Could you restate word for word each line from the top of the listing below through the line containing "container for the"? Keep the pictures out.

##### Task input #####

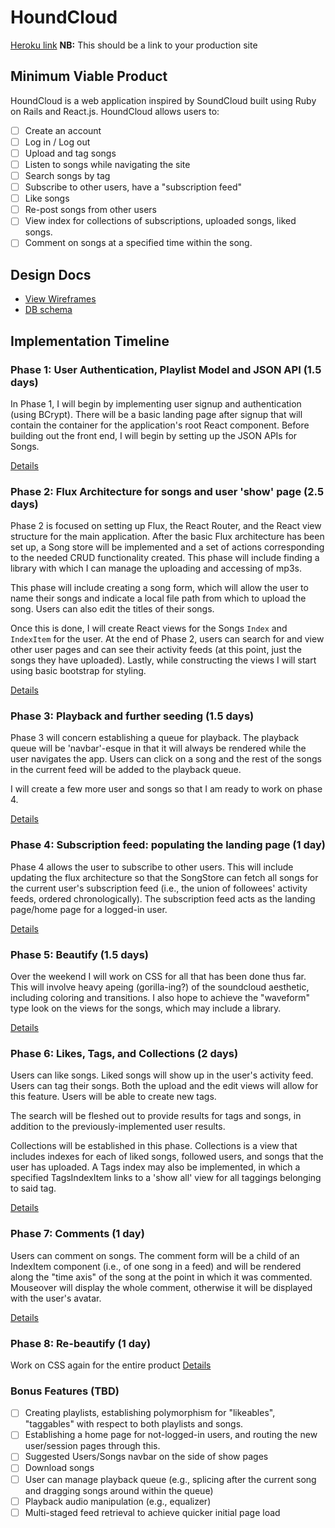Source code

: # HoundCloud

[Heroku link][heroku] **NB:** This should be a link to your production site

[heroku]: http://www.herokuapp.com

## Minimum Viable Product

HoundCloud is a web application inspired by SoundCloud built using Ruby on Rails and React.js. HoundCloud allows users to:

<!-- This is a Markdown checklist. Use it to keep track of your progress! -->

- [ ] Create an account
- [ ] Log in / Log out
- [ ] Upload and tag songs
- [ ] Listen to songs while navigating the site
- [ ] Search songs by tag
- [ ] Subscribe to other users, have a "subscription feed"
- [ ] Like songs
- [ ] Re-post songs from other users
- [ ] View index for collections of subscriptions, uploaded songs, liked songs.
- [ ] Comment on songs at a specified time within the song.

## Design Docs
* [View Wireframes][view]
* [DB schema][schema]

[view]: ./docs/views.md
[schema]: ./docs/schema.md

## Implementation Timeline

### Phase 1: User Authentication, Playlist Model and JSON API (1.5 days)

In Phase 1, I will begin by implementing user signup and authentication (using
BCrypt). There will be a basic landing page after signup that will contain the
container for the application's root React component. Before building out the
front end, I will begin by setting up the JSON APIs for Songs.

[Details][phase-one]

### Phase 2: Flux Architecture for songs and user 'show' page (2.5 days)

Phase 2 is focused on setting up Flux, the React Router, and the React view structure for the main application. After the basic Flux architecture has been set up, a Song store will be implemented and a set of actions corresponding to the needed CRUD functionality created.  This phase will include finding a library with which I can manage the uploading and accessing of mp3s.

This phase will include creating a song form, which will allow the user to name their songs and indicate a local file path from which to upload the song.  Users can also edit the titles of their songs.

Once this is done, I will create React views for the Songs `Index` and `IndexItem` for the user. At the end of Phase 2, users can search for and view other user pages and can see their activity feeds (at this point, just the songs they have uploaded). Lastly, while constructing the views I will start using basic bootstrap for styling.

[Details][phase-two]

### Phase 3: Playback and further seeding (1.5 days)

Phase 3 will concern establishing a queue for playback.  The playback queue will be 'navbar'-esque in that it will always be rendered while the user navigates the app.  Users can click on a song and the rest of the songs in the current feed will be added to the playback queue.

I will create a few more user and songs so that I am ready to work on phase 4.

[Details][phase-three]

### Phase 4: Subscription feed: populating the landing page (1 day)

Phase 4 allows the user to subscribe to other users. This will include updating the flux architecture so that the SongStore can fetch all songs for the current user's subscription feed (i.e., the union of followees' activity feeds, ordered chronologically).  The subscription feed acts as the landing page/home page for a logged-in user.

[Details][phase-four]

### Phase 5: Beautify (1.5 days)

Over the weekend I will work on CSS for all that has been done thus far.  This will involve heavy apeing (gorilla-ing?) of the soundcloud aesthetic, including coloring and transitions.  I also hope to achieve the "waveform" type look on the views for the songs, which may include a library.

[Details][phase-five]

### Phase 6: Likes, Tags, and Collections (2 days)

Users can like songs.  Liked songs will show up in the user's activity feed. Users can tag their songs.  Both the upload and the edit views will allow for this feature.  Users will be able to create new tags.

The search will be fleshed out to provide results for tags and songs, in addition to the previously-implemented user results.

Collections will be established in this phase.  Collections is a view that includes indexes for each of liked songs, followed users, and songs that the user has uploaded. A Tags index may also be implemented, in which a specified TagsIndexItem links to a 'show all' view for all taggings belonging to said tag.

[Details][phase-six]

### Phase 7: Comments (1 day)

Users can comment on songs.  The comment form will be a child of an IndexItem component (i.e., of one song in a feed) and will be rendered along the "time axis" of the song at the point in which it was commented.  Mouseover will display the whole comment, otherwise it will be displayed with the user's avatar.

[Details][phase-seven]

### Phase 8: Re-beautify (1 day)

Work on CSS again for the entire product
[Details][phase-eight]



### Bonus Features (TBD)
- [ ] Creating playlists, establishing polymorphism for "likeables", "taggables" with respect to both playlists and songs.
- [ ] Establishing a home page for not-logged-in users, and routing the new user/session pages through this.
- [ ] Suggested Users/Songs navbar on the side of show pages
- [ ] Download songs
- [ ] User can manage playback queue (e.g., splicing after the current song and dragging songs around within the queue)
- [ ] Playback audio manipulation (e.g., equalizer)
- [ ] Multi-staged feed retrieval to achieve quicker initial page load

[phase-one]: ./docs/phases/phase1.md
[phase-two]: ./docs/phases/phase2.md
[phase-three]: ./docs/phases/phase3.md
[phase-four]: ./docs/phases/phase4.md
[phase-five]: ./docs/phases/phase5.md
[phase-six]: ./docs/phases/phase6.md
[phase-seven]: ./docs/phases/phase7.md
[phase-eight]: ./docs/phases/phase8.md
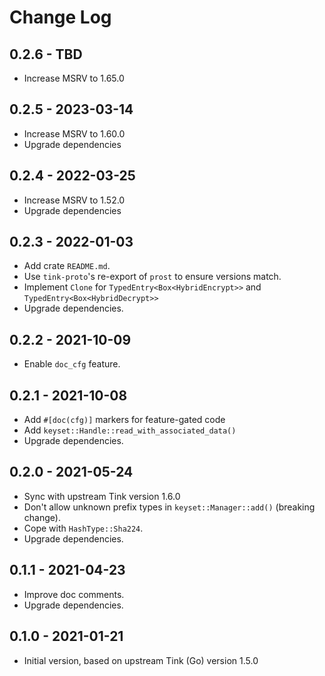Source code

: # Change Log

## 0.2.6 - TBD

- Increase MSRV to 1.65.0

## 0.2.5 - 2023-03-14

- Increase MSRV to 1.60.0
- Upgrade dependencies

## 0.2.4 - 2022-03-25

- Increase MSRV to 1.52.0
- Upgrade dependencies

## 0.2.3 - 2022-01-03

- Add crate `README.md`.
- Use `tink-proto`'s re-export of `prost` to ensure versions match.
- Implement `Clone` for `TypedEntry<Box<HybridEncrypt>>` and `TypedEntry<Box<HybridDecrypt>>`
- Upgrade dependencies.

## 0.2.2 - 2021-10-09

- Enable `doc_cfg` feature.

## 0.2.1 - 2021-10-08

- Add `#[doc(cfg)]` markers for feature-gated code
- Add `keyset::Handle::read_with_associated_data()`
- Upgrade dependencies.

## 0.2.0 - 2021-05-24

- Sync with upstream Tink version 1.6.0
- Don't allow unknown prefix types in `keyset::Manager::add()` (breaking change).
- Cope with `HashType::Sha224`.
- Upgrade dependencies.

## 0.1.1 - 2021-04-23

- Improve doc comments.
- Upgrade dependencies.

## 0.1.0 - 2021-01-21

- Initial version, based on upstream Tink (Go) version 1.5.0
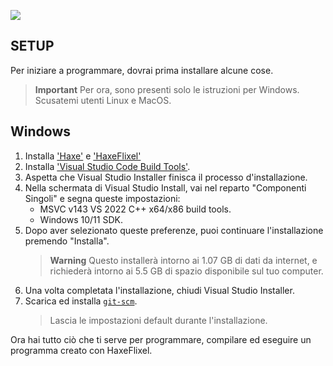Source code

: ![](https://haxe.org/img/branding/haxe-logo-outline-orange.png)

## SETUP
Per iniziare a programmare, dovrai prima installare alcune cose.

> **Important**
> Per ora, sono presenti solo le istruzioni per Windows.
> Scusatemi utenti Linux e MacOS.

## Windows 
1. Installa ['Haxe'](https://haxe.org/download) e ['HaxeFlixel'](https://haxeflixel.com/documentation/getting-started/)
2. Installa ['Visual Studio Code Build Tools'](https://aka.ms/vs/17/release/vs_BuildTools.exe).
3. Aspetta che Visual Studio Installer finisca il processo d'installazione.
4. Nella schermata di Visual Studio Install, vai nel reparto "Componenti Singoli" e segna queste impostazioni:
   - MSVC v143 VS 2022 C++ x64/x86 build tools.
   - Windows 10/11 SDK.
5. Dopo aver selezionato queste preferenze, puoi continuare l'installazione premendo "Installa".
   > **Warning**
   > Questo installerà intorno ai 1.07 GB di dati da internet, e richiederà intorno ai 5.5 GB di spazio disponibile sul tuo computer.
6. Una volta completata l'installazione, chiudi Visual Studio Installer.
7. Scarica ed installa [`git-scm`](https://git-scm.com/download/win).
   > Lascia le impostazioni default durante l'installazione.

Ora hai tutto ciò che ti serve per programmare, compilare ed eseguire un programma creato con HaxeFlixel.

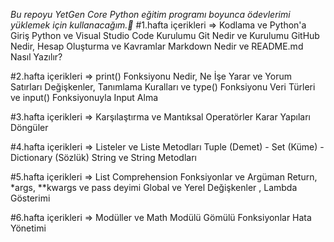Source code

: *Bu repoyu YetGen Core Python eğitim programı boyunca ödevlerimi yüklemek için kullanacağım.🚀*
#1.hafta içerikleri => 
Kodlama ve Python'a Giriş
Python ve Visual Studio Code Kurulumu
Git Nedir ve Kurulumu
GitHub Nedir, Hesap Oluşturma ve Kavramlar
Markdown Nedir ve README.md Nasıl Yazılır?

#2.hafta içerikleri =>
print() Fonksiyonu Nedir, Ne İşe Yarar ve Yorum Satırları
Değişkenler, Tanımlama Kuralları ve type() Fonksiyonu
Veri Türleri ve input() Fonksiyonuyla Input Alma

#3.hafta içerikleri =>
Karşılaştırma ve Mantıksal Operatörler
Karar Yapıları
Döngüler

#4.hafta içerikleri =>
Listeler ve Liste Metodları
Tuple (Demet) - Set (Küme) - Dictionary (Sözlük)
String ve String Metodları

#5.hafta içerikleri =>
List Comprehension
Fonksiyonlar ve Argüman 
Return, *args, **kwargs ve pass deyimi
Global ve Yerel Değişkenler , Lambda Gösterimi

#6.hafta içerikleri =>
Modüller ve Math Modülü
Gömülü Fonksiyonlar
Hata Yönetimi
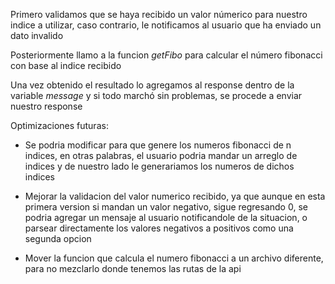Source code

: Primero validamos que se haya recibido un valor númerico para nuestro indice a utilizar, caso contrario, le notificamos al usuario que ha enviado un dato invalido

Posteriormente llamo a la funcion *getFibo* para calcular el número fibonacci con base al indice recibido

Una vez obtenido el resultado lo agregamos al response dentro de la variable *message* y si todo marchó sin problemas, se procede a enviar nuestro response

Optimizaciones futuras:
- Se podria modificar para que genere los numeros fibonacci de n indices, en otras palabras, el usuario podria mandar un arreglo de indices y de nuestro lado le generariamos los numeros de dichos indices

- Mejorar la validacion del valor numerico recibido, ya que aunque en esta primera version si mandan un valor negativo, sigue regresando 0, se podria agregar un mensaje al usuario notificandole de la situacion, o parsear directamente los valores negativos a positivos como una segunda opcion

- Mover la funcion que calcula el numero fibonacci a un archivo diferente, para no mezclarlo donde tenemos las rutas de la api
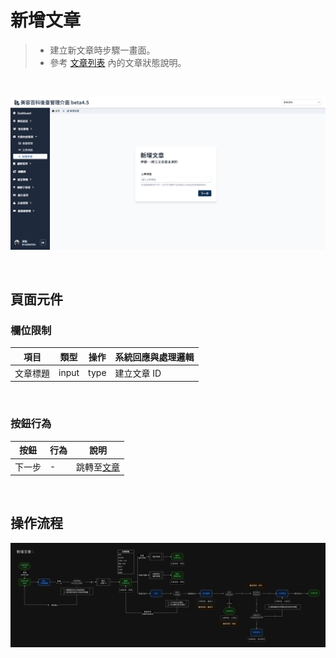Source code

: # 新增文章
> - 建立新文章時步驟一畫面。
> - 參考 [文章列表](Pages/Beauty/content/article-list.md) 內的文章狀態說明。

<br>

![畫面示意](./asset/add-article.png)

<br>

## 頁面元件
### 欄位限制
| 項目 | 類型 | 操作 | 系統回應與處理邏輯 |
| --- | --- | --- | --- |
|文章標題|	input | type|	建立文章 ID|

<br>

### 按鈕行為
|按鈕|	行為|	說明|
|---|---|---|
|下一步| -|		跳轉至[文章](Pages/Beauty/content/article.md)|

<br>

## 操作流程

![新增文章流程](./asset/add-article-flow.jpg)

#####

Answer =
Source code

: # HoundCloud

[Heroku link][heroku] **NB:** This should be a link to your production site

[heroku]: http://www.herokuapp.com

## Minimum Viable Product

HoundCloud is a web application inspired by SoundCloud built using Ruby on Rails and React.js. HoundCloud allows users to:

<!-- This is a Markdown checklist. Use it to keep track of your progress! -->

- [ ] Create an account
- [ ] Log in / Log out
- [ ] Upload and tag songs
- [ ] Listen to songs while navigating the site
- [ ] Search songs by tag
- [ ] Subscribe to other users, have a "subscription feed"
- [ ] Like songs
- [ ] Re-post songs from other users
- [ ] View index for collections of subscriptions, uploaded songs, liked songs.
- [ ] Comment on songs at a specified time within the song.

## Design Docs
* [View Wireframes][view]
* [DB schema][schema]

[view]: ./docs/views.md
[schema]: ./docs/schema.md

## Implementation Timeline

### Phase 1: User Authentication, Playlist Model and JSON API (1.5 days)

In Phase 1, I will begin by implementing user signup and authentication (using
BCrypt). There will be a basic landing page after signup that will contain the
container for the application's root React component. Before building out the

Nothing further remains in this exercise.